Изменить размер шрифта - +
 – Захотелось тебя увидеть.

– У тебя вчера было море времени, но ты же предпочел видеть других, правда? – Она впервые оборачивается, и я начинаю понимать – для того чтобы быть принятым здесь и сейчас, нужно покаяться, а каяться я не смогу. Кеды жмут, и потом – похмелье.

– Я встретил коллег, – вытаскиваю сигарету. – Ты встретила друзей.

– Ну, знаешь, твои коллеги лучше любых друзей. То есть значительно ближе.

– Ты про Дашу? У нас с ней абсолютно ровные дружеские отношения.

– Ты считаешь, мне эта информация интересна?

– Вероятно, да. Если после того, как одна девушка попросила молодого человека подержать ее сумочку, другая девушка стремглав умчалась с бала, то да.

– Я просто не готова была проводить вечер в обществе телевизионщиков, извини! – Она наливает кофе в две чашки, одну ставит на стол, другую берет себе.

– А одного телевизионщика?

– Я же сказала, ты был слишком занят другими, я не рискнула тебе мешать. А ждать, пока ты освободишься, – обламывало.

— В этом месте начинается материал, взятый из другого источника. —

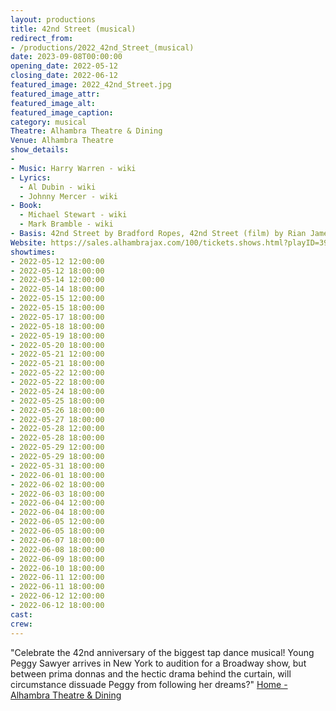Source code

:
 ```yaml
---
layout: productions
title: 42nd Street (musical)
redirect_from:
- /productions/2022_42nd_Street_(musical)
date: 2023-09-08T00:00:00
opening_date: 2022-05-12
closing_date: 2022-06-12
featured_image: 2022_42nd_Street.jpg
featured_image_attr:
featured_image_alt:
featured_image_caption:
category: musical
Theatre: Alhambra Theatre & Dining
Venue: Alhambra Theatre
show_details:
- 
- Music: Harry Warren - wiki
- Lyrics: 
  - Al Dubin - wiki
  - Johnny Mercer - wiki
- Book: 
  - Michael Stewart - wiki
  - Mark Bramble - wiki
- Basis: 42nd Street by Bradford Ropes, 42nd Street (film) by Rian James, James Seymour, and Whitney Bolton
Website: https://sales.alhambrajax.com/100/tickets.shows.html?playID=392
showtimes:
- 2022-05-12 12:00:00
- 2022-05-12 18:00:00
- 2022-05-14 12:00:00
- 2022-05-14 18:00:00
- 2022-05-15 12:00:00
- 2022-05-15 18:00:00
- 2022-05-17 18:00:00
- 2022-05-18 18:00:00
- 2022-05-19 18:00:00
- 2022-05-20 18:00:00
- 2022-05-21 12:00:00
- 2022-05-21 18:00:00
- 2022-05-22 12:00:00
- 2022-05-22 18:00:00
- 2022-05-24 18:00:00
- 2022-05-25 18:00:00
- 2022-05-26 18:00:00
- 2022-05-27 18:00:00
- 2022-05-28 12:00:00
- 2022-05-28 18:00:00
- 2022-05-29 12:00:00
- 2022-05-29 18:00:00
- 2022-05-31 18:00:00
- 2022-06-01 18:00:00
- 2022-06-02 18:00:00
- 2022-06-03 18:00:00
- 2022-06-04 12:00:00
- 2022-06-04 18:00:00
- 2022-06-05 12:00:00
- 2022-06-05 18:00:00
- 2022-06-07 18:00:00
- 2022-06-08 18:00:00
- 2022-06-09 18:00:00
- 2022-06-10 18:00:00
- 2022-06-11 12:00:00
- 2022-06-11 18:00:00
- 2022-06-12 12:00:00
- 2022-06-12 18:00:00
cast:
crew:
---
```

"Celebrate the 42nd anniversary of the biggest tap dance musical! Young Peggy Sawyer arrives in New York to audition for a Broadway show, but between prima donnas and the hectic drama behind the curtain, will circumstance dissuade Peggy from following her dreams?" [Home - Alhambra Theatre & Dining](https://www.alhambrajax.com/)
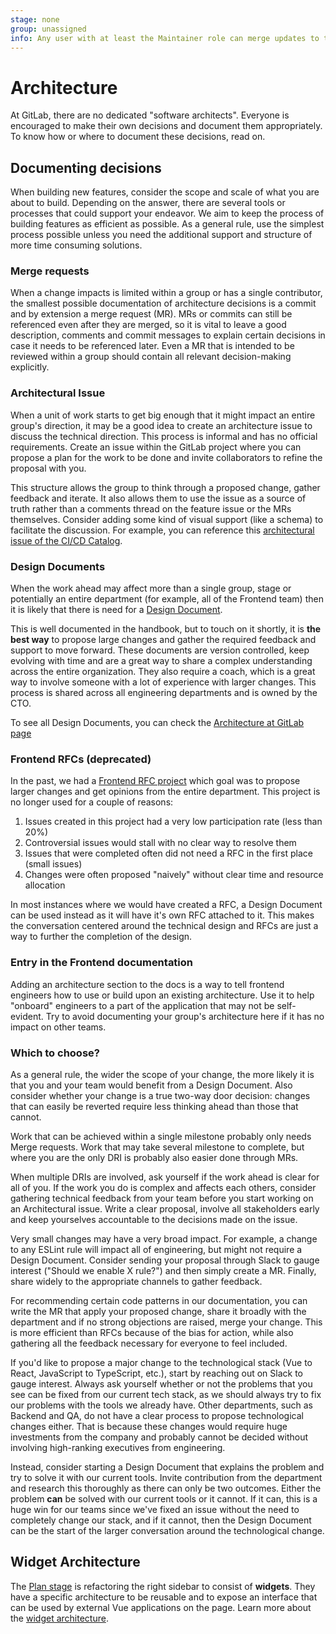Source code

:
 ```yaml
---
stage: none
group: unassigned
info: Any user with at least the Maintainer role can merge updates to this content. For details, see https://docs.gitlab.com/ee/development/development_processes.html#development-guidelines-review.
---
```


# Architecture

At GitLab, there are no dedicated "software architects". Everyone is encouraged to make their own decisions and document them appropriately. To know how or where to document these decisions, read on.

## Documenting decisions

When building new features, consider the scope and scale of what you are about to build. Depending on the answer, there are several tools or processes that could support your endeavor. We aim to keep the process of building features as efficient as possible. As a general rule, use the simplest process possible unless you need the additional support and structure of more time consuming solutions.

### Merge requests

When a change impacts is limited within a group or has a single contributor, the smallest possible documentation of architecture decisions is a commit and by extension a merge request (MR). MRs or commits can still be referenced even after they are merged, so it is vital to leave a good description, comments and commit messages to explain certain decisions in case it needs to be referenced later. Even a MR that is intended to be reviewed within a group should contain all relevant decision-making explicitly.

### Architectural Issue

When a unit of work starts to get big enough that it might impact an entire group's direction, it may be a good idea to create an architecture issue to discuss the technical direction. This process is informal and has no official requirements. Create an issue within the GitLab project where you can propose a plan for the work to be done and invite collaborators to refine the proposal with you.

This structure allows the group to think through a proposed change, gather feedback and iterate. It also allows them to use the issue as a source of truth rather than a comments thread on the feature issue or the MRs themselves. Consider adding some kind of visual support (like a schema) to facilitate the discussion. For example, you can reference this [architectural issue of the CI/CD Catalog](https://gitlab.com/gitlab-org/gitlab/-/issues/393225).

### Design Documents

When the work ahead may affect more than a single group, stage or potentially an entire department (for example, all of the Frontend team) then it is likely that there is need for a [Design Document](https://handbook.gitlab.com/handbook/engineering/architecture/workflow/).

This is well documented in the handbook, but to touch on it shortly, it is **the best way** to propose large changes and gather the required feedback and support to move forward. These documents are version controlled, keep evolving with time and are a great way to share a complex understanding across the entire organization. They also require a coach, which is a great way to involve someone with a lot of experience with larger changes. This process is shared across all engineering departments and is owned by the CTO.

To see all Design Documents, you can check the [Architecture at GitLab page](../../architecture/index.md)

### Frontend RFCs (deprecated)

In the past, we had a [Frontend RFC project](https://gitlab.com/gitlab-org/frontend/rfcs) which goal was to propose larger changes and get opinions from the entire department. This project is no longer used for a couple of reasons:

1. Issues created in this project had a very low participation rate (less than 20%)
1. Controversial issues would stall with no clear way to resolve them
1. Issues that were completed often did not need a RFC in the first place (small issues)
1. Changes were often proposed "naively" without clear time and resource allocation

In most instances where we would have created a RFC, a Design Document can be used instead as it will have it's own RFC attached to it. This makes the conversation centered around the technical design and RFCs are just a way to further the completion of the design.

### Entry in the Frontend documentation

Adding an architecture section to the docs is a way to tell frontend engineers how to use or build upon an existing architecture. Use it to help "onboard" engineers to a part of the application that may not be self-evident. Try to avoid documenting your group's architecture here if it has no impact on other teams.

### Which to choose?

As a general rule, the wider the scope of your change, the more likely it is that you and your team would benefit from a Design Document. Also consider whether your change is a true two-way door decision: changes that can easily be reverted require less thinking ahead than those that cannot.

Work that can be achieved within a single milestone probably only needs Merge requests. Work that may take several milestone to complete, but where you are the only DRI is probably also easier done through MRs.

When multiple DRIs are involved, ask yourself if the work ahead is clear for all of you. If the work you do is complex and affects each others, consider gathering technical feedback from your team before you start working on an Architectural issue. Write a clear proposal, involve all stakeholders early and keep yourselves accountable to the decisions made on the issue.

Very small changes may have a very broad impact. For example, a change to any ESLint rule will impact all of engineering, but might not require a Design Document. Consider sending your proposal through Slack to gauge interest ("Should we enable X rule?") and then simply create a MR. Finally, share widely to the appropriate channels to gather feedback.

For recommending certain code patterns in our documentation, you can write the MR that apply your proposed change, share it broadly with the department and if no strong objections are raised, merge your change. This is more efficient than RFCs because of the bias for action, while also gathering all the feedback necessary for everyone to feel included.

If you'd like to propose a major change to the technological stack (Vue to React, JavaScript to TypeScript, etc.), start by reaching out on Slack to gauge interest. Always ask yourself whether or not the problems that you see can be fixed from our current tech stack, as we should always try to fix our problems with the tools we already have. Other departments, such as Backend and QA, do not have a clear process to propose technological changes either. That is because these changes would require huge investments from the company and probably cannot be decided without involving high-ranking executives from engineering.

Instead, consider starting a Design Document that explains the problem and try to solve it with our current tools. Invite contribution from the department and research this thoroughly as there can only be two outcomes. Either the problem **can** be solved with our current tools or it cannot. If it can, this is a huge win for our teams since we've fixed an issue without the need to completely change our stack, and if it cannot, then the Design Document can be the start of the larger conversation around the technological change.

## Widget Architecture

The [Plan stage](https://handbook.gitlab.com/handbook/engineering/development/dev/plan-project-management/)
is refactoring the right sidebar to consist of **widgets**. They have a specific architecture to be
reusable and to expose an interface that can be used by external Vue applications on the page.
Learn more about the [widget architecture](widgets.md).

– Интересно, как так получается, – я глубоко затягиваюсь, выдерживаю паузу. – Почему девушке, которой еще позавчера было так хорошо с тобой, вчера стало так невыносимо плохо? Дело во мне? В поздней осени?

– В чьей-то сумке? В том, что объективов вокруг было слишком много, а пространства так мало? – пародирует она мою интонацию. – Или в том, что устраивать второе свидание на вечеринке, где так много знакомых, с которыми ты целый час не виделся, – это самое идиотское решение? – Она делает глоток и смотрит на меня, не убирая чашку ото рта.

– Наверное, я должен сейчас извиниться? – смотрю на нее, стараясь не мигать. – Раскаяться в содеянном, признаться во всех смертных грехах, да? Но, странное дело, – не в чем. А чувство вины остается. Ты созидаешь во мне комплексы, девочка моя!

С минуту молча смотрим друг на друга. Я пытаюсь понять, куда скатится шарик, – в ту лузу, где «любовь– морковь» или в другую, с надписью «ненависть, трупы»?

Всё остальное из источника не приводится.